*Provided records*:
********************
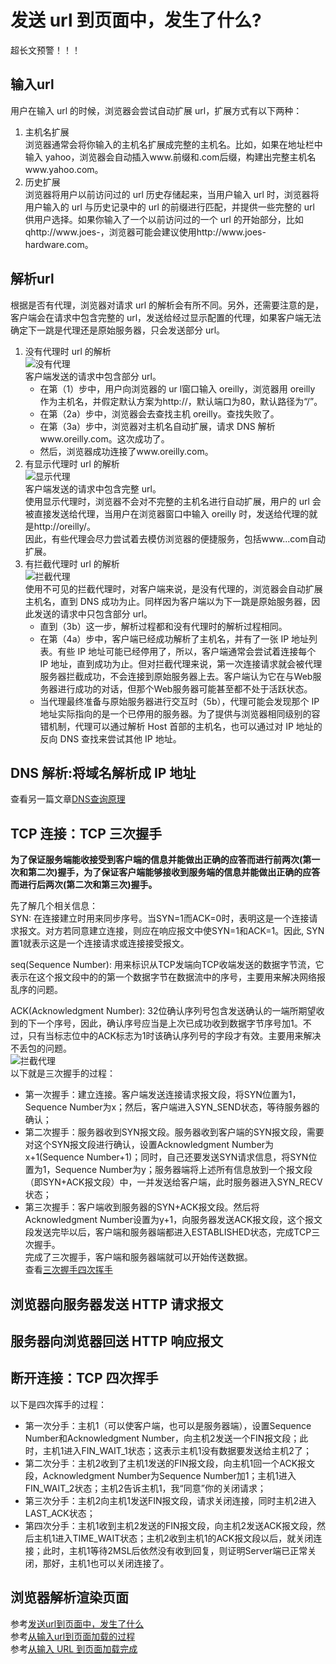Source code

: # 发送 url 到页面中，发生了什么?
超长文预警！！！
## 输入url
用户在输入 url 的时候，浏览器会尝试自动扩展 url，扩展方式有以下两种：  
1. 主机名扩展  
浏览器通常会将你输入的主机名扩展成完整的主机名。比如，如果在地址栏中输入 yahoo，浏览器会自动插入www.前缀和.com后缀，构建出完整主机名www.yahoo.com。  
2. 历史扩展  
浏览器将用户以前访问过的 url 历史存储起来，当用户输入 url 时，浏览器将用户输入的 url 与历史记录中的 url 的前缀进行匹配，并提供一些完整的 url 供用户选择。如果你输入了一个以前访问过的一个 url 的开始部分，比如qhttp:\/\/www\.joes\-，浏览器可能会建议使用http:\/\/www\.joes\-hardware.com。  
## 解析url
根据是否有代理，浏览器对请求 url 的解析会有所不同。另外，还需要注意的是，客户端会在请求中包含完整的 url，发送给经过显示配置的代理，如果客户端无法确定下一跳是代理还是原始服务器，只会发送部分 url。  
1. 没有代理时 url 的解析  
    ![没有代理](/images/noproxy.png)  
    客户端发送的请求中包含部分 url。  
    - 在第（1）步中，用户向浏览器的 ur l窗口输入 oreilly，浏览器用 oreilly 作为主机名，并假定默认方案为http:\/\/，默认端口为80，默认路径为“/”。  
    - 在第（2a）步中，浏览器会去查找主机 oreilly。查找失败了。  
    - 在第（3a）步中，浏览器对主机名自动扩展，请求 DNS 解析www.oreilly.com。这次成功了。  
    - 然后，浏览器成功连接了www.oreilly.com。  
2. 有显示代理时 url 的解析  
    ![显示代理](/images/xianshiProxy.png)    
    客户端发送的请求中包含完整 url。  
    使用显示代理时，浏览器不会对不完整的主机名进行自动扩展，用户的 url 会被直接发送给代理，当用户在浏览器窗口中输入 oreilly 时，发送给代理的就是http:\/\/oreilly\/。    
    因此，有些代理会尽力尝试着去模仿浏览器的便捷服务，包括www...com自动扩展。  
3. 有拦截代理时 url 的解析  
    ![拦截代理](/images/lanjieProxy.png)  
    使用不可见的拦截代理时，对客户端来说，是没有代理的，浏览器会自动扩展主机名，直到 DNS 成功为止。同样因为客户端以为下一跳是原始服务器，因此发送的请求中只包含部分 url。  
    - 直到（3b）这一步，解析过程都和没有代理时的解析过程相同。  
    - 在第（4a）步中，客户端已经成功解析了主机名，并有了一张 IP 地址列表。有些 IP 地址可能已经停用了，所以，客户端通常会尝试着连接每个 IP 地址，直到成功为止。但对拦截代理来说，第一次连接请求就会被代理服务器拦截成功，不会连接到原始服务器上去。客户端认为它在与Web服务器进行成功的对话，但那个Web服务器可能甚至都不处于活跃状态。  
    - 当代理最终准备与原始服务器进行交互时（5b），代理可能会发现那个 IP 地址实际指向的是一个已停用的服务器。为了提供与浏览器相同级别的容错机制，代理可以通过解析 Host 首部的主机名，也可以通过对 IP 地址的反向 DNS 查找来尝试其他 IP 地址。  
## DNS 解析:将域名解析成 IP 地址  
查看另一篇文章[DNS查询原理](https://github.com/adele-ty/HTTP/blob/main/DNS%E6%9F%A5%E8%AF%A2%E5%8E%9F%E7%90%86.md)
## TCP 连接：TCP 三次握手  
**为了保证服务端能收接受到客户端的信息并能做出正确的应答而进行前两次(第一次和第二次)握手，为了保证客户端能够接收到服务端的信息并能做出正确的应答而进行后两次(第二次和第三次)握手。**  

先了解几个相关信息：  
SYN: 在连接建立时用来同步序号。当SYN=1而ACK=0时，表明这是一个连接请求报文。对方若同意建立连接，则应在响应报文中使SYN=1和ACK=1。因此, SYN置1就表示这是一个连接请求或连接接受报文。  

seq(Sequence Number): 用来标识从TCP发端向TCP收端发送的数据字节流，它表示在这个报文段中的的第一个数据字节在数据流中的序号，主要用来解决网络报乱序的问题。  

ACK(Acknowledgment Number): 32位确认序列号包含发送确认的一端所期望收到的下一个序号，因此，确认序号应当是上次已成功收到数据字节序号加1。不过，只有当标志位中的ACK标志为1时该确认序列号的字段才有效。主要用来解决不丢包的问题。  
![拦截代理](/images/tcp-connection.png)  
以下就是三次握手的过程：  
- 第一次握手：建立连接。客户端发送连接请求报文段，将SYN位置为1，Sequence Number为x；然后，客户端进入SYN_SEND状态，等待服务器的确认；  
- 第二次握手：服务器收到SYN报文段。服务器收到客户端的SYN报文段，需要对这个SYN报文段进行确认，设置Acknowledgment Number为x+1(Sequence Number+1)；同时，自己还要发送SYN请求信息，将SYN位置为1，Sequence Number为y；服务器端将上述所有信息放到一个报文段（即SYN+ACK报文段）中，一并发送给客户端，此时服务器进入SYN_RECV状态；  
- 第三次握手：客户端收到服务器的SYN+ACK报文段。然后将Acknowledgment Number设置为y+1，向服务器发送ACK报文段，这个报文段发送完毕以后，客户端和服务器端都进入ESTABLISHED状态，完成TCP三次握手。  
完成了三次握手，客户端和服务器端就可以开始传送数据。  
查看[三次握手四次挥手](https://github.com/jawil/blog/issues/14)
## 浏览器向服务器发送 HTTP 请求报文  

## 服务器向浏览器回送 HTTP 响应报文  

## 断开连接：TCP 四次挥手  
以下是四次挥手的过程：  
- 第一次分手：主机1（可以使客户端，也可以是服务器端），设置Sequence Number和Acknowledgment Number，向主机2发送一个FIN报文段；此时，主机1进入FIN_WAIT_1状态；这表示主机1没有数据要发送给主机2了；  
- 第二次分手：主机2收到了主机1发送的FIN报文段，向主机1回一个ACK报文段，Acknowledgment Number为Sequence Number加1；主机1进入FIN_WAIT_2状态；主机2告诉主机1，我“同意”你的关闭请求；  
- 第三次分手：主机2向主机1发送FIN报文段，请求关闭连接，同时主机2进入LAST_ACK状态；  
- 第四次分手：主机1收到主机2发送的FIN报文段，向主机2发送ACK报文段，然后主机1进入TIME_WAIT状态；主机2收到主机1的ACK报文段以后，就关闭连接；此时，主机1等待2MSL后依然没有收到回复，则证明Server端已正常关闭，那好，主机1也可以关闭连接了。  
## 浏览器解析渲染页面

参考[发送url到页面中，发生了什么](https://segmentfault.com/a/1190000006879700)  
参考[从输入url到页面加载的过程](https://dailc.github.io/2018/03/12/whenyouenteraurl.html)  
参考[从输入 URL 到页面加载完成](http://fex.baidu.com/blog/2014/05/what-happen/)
********************
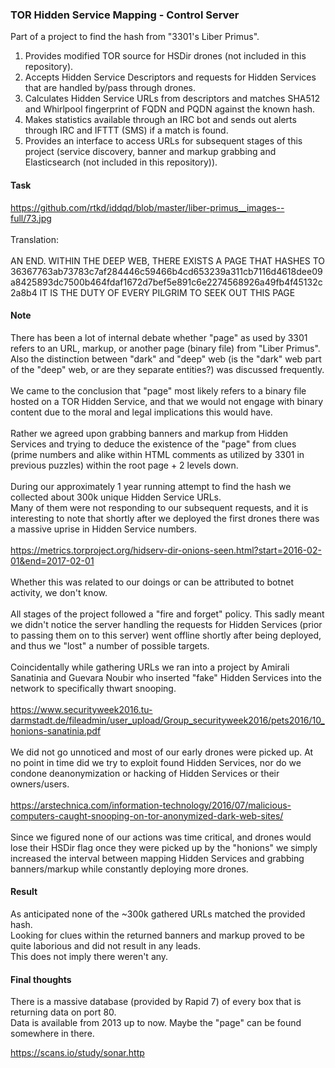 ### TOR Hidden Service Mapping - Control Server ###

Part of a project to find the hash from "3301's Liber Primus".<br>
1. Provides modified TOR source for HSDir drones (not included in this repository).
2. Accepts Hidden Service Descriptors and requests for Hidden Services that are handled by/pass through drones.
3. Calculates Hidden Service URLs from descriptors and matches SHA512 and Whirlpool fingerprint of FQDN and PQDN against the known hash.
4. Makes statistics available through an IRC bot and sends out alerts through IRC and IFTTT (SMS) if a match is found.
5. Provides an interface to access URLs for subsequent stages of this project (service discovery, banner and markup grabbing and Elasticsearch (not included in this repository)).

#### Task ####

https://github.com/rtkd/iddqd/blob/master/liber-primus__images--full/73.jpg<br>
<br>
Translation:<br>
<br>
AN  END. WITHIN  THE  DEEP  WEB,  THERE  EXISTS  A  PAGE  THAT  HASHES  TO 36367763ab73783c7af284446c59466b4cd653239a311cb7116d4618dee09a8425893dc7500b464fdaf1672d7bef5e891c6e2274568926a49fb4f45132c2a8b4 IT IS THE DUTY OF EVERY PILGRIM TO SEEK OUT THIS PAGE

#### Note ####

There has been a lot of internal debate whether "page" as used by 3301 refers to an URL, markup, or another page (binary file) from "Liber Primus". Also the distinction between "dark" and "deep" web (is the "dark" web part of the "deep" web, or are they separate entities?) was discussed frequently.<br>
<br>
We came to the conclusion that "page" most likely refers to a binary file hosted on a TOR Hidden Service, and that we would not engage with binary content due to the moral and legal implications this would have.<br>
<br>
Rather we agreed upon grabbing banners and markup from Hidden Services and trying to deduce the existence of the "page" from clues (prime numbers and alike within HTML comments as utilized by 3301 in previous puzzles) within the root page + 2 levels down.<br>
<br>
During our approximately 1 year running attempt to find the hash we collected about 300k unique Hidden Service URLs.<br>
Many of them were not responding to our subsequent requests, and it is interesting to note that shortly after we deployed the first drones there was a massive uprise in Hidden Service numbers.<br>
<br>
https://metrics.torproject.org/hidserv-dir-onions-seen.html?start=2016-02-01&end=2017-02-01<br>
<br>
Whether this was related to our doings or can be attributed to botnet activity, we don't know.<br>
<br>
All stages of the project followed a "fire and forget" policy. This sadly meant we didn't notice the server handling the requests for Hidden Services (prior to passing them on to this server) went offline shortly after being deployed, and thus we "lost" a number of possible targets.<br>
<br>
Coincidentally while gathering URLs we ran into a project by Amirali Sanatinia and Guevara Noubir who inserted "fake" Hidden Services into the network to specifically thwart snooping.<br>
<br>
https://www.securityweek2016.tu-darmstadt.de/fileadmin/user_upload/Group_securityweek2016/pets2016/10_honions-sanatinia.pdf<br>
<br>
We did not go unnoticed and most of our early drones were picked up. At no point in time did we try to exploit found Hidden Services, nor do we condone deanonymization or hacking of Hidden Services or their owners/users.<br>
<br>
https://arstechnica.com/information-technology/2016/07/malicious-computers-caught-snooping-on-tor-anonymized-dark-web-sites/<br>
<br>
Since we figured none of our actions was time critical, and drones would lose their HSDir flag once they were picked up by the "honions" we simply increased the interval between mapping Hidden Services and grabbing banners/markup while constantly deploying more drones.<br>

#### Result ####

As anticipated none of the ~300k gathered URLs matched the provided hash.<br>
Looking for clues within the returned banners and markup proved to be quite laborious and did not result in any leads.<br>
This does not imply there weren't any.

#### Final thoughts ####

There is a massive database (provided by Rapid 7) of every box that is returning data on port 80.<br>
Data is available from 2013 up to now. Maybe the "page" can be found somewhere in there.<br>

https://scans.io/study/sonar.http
********************
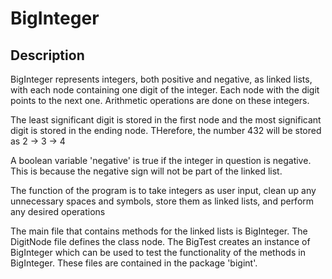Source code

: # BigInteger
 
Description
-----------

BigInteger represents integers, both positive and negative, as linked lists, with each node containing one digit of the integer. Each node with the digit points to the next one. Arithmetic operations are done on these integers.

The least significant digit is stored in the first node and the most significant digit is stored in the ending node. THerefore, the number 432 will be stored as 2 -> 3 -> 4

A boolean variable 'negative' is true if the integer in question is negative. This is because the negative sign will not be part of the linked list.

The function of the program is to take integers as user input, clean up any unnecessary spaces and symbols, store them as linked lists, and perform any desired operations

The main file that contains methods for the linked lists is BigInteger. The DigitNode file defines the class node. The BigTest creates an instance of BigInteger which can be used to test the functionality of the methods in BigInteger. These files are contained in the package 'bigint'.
********************
For each line above that contains the word "massive", give the line as it is written.

Many of them were not responding to our subsequent requests, and it is interesting to note that shortly after we deployed the first drones there was a massive uprise in Hidden Service numbers.<br>
There is a massive database (provided by Rapid 7) of every box that is returning data on port 80.<br>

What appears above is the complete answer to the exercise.